Paul and Shelley Hersey in January announce their plan to climb Anidesha Chuli. Photo by Gerard O'Brien.
Chest-deep snow and a high avalanche risk forced Warrington
couple Paul and Shelley Hersey to retreat to base camp on
their final attempt to reach the summit of an unclimbed
mountain in the Himalayas.
Reports from the couple on social media this week said they
reached 5600m on Anidesha Chuli, but the snow and a lack of
visibility made the couple decide to return to base camp with
Australian climbing partner John Price.
''Huge amounts of snow, lots of avalanches, short windows of
visibility and a worsened forecast of more snow and wind - up
to galeforce towards the end of the week - helped the
decision be made.
"A mix of emotions at base camp. Will start trekking out of
base camp in a few days. Thanks for all the support and
interest shown. Shelley, Paul and John,'' the post said.

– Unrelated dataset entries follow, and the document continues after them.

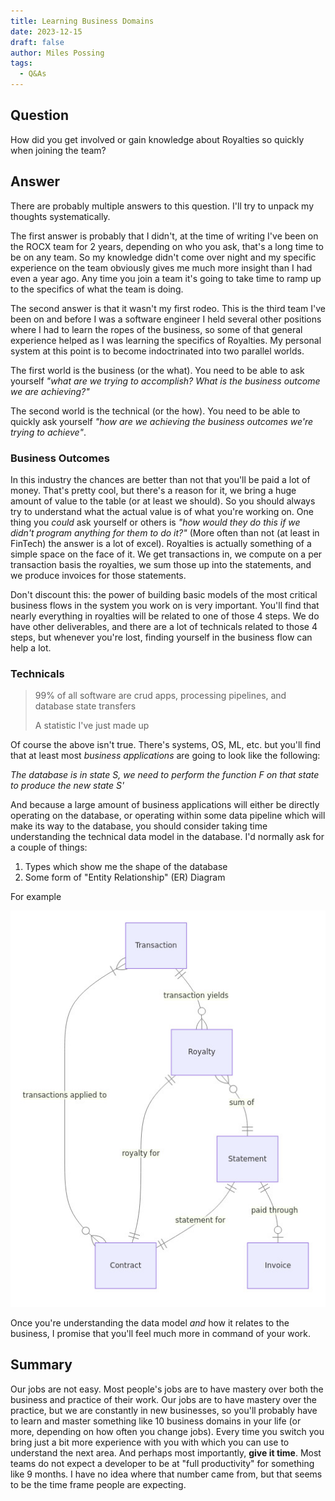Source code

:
 ```yaml
---
title: Learning Business Domains
date: 2023-12-15
draft: false
author: Miles Possing
tags: 
  - Q&As
---
```


## Question

How did you get involved or gain knowledge about Royalties so quickly when
joining the team?

## Answer

There are probably multiple answers to this question. I'll try to unpack my
thoughts systematically.

The first answer is probably that I didn't, at the time of writing I've been on
the ROCX team for 2 years, depending on who you ask, that's a long time to be on
any team. So my knowledge didn't come over night and my specific experience on
the team obviously gives me much more insight than I had even a year ago. Any
time you join a team it's going to take time to ramp up to the specifics of what
the team is doing.

The second answer is that it wasn't my first rodeo. This is the third team I've
been on and before I was a software engineer I held several other positions
where I had to learn the ropes of the business, so some of that general
experience helped as I was learning the specifics of Royalties. My personal
system at this point is to become indoctrinated into two parallel worlds.

The first world is the business (or the what). You need to be able to ask
yourself _"what are we trying to accomplish? What is the business outcome we are
achieving?"_

The second world is the technical (or the how). You need to be able to quickly
ask yourself _"how are we achieving the business outcomes we're trying to
achieve"_.

### Business Outcomes

In this industry the chances are better than not that you'll be paid a lot of
money. That's pretty cool, but there's a reason for it, we bring a huge amount
of value to the table (or at least we should). So you should always try to
understand what the actual value is of what you're working on. One thing you
_could_ ask yourself or others is _"how would they do this if we didn't program
anything for them to do it?"_ (More often than not (at least in FinTech) the
answer is a lot of excel). Royalties is actually something of a simple space on
the face of it. We get transactions in, we compute on a per transaction basis
the royalties, we sum those up into the statements, and we produce invoices for
those statements.

Don't discount this: the power of building basic models of the most critical business flows in the system you work on is very important. You'll find that nearly everything in royalties will be related to one of those 4 steps. We do have other deliverables, and there are a lot of technicals related to those 4 steps, but whenever you're lost, finding yourself in the business flow can help a lot.

### Technicals

> 99% of all software are crud apps, processing pipelines, and database state
> transfers
>
> A statistic I've just made up

Of course the above isn't true. There's systems, OS, ML, etc. but you'll find
that at least most _business applications_ are going to look like the following:

_The database is in state S, we need to perform the function F on that state to
produce the new state S'_

And because a large amount of business applications will either be directly
operating on the database, or operating within some data pipeline which will
make its way to the database, you should consider taking time understanding the
technical data model in the database. I'd normally ask for a couple of things:

1. Types which show me the shape of the database
2. Some form of "Entity Relationship" (ER) Diagram

For example

![image](basic-er.jpg)

Once you're understanding the data model _and_ how it relates to the business, I
promise that you'll feel much more in command of your work.

## Summary

Our jobs are not easy. Most people's jobs are to have mastery over both the
business and practice of their work. Our jobs are to have mastery over the
practice, but we are constantly in new businesses, so you'll probably have to
learn and master something like 10 business domains in your life (or more,
depending on how often you change jobs). Every time you switch you bring just a
bit more experience with you with which you can use to understand the next area.
And perhaps most importantly, **give it time**. Most teams do not expect a
developer to be at "full productivity" for something like 9 months. I have no
idea where that number came from, but that seems to be the time frame people are
expecting.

An earlier post by the couple revealed plans to establish
base camp at 5000m and they then had 24 days to climb 6800m
Anidesha Chuli, known as the White Wave.
Anidesha Chuli is in the Kangchendzonga region of eastern
Nepal, bordering both India and China.
If Mrs Hersey had reached the summit, she would have become
the first New Zealand woman to reach the top of an unclimbed
mountain of that height.
Mr Hersey, talking to the ODT in January, said he
expected the most challenging part of the climb would be
getting through the 1000m icefall on the last two or three
days of the expedition.
Queenstown climber Ben Dare was rescued from the mountain
last May when his climbing partner, Scott Blackford-Scheele,
fell 90m, sustaining a head injury.
At the time, the pair were 400m from the summit.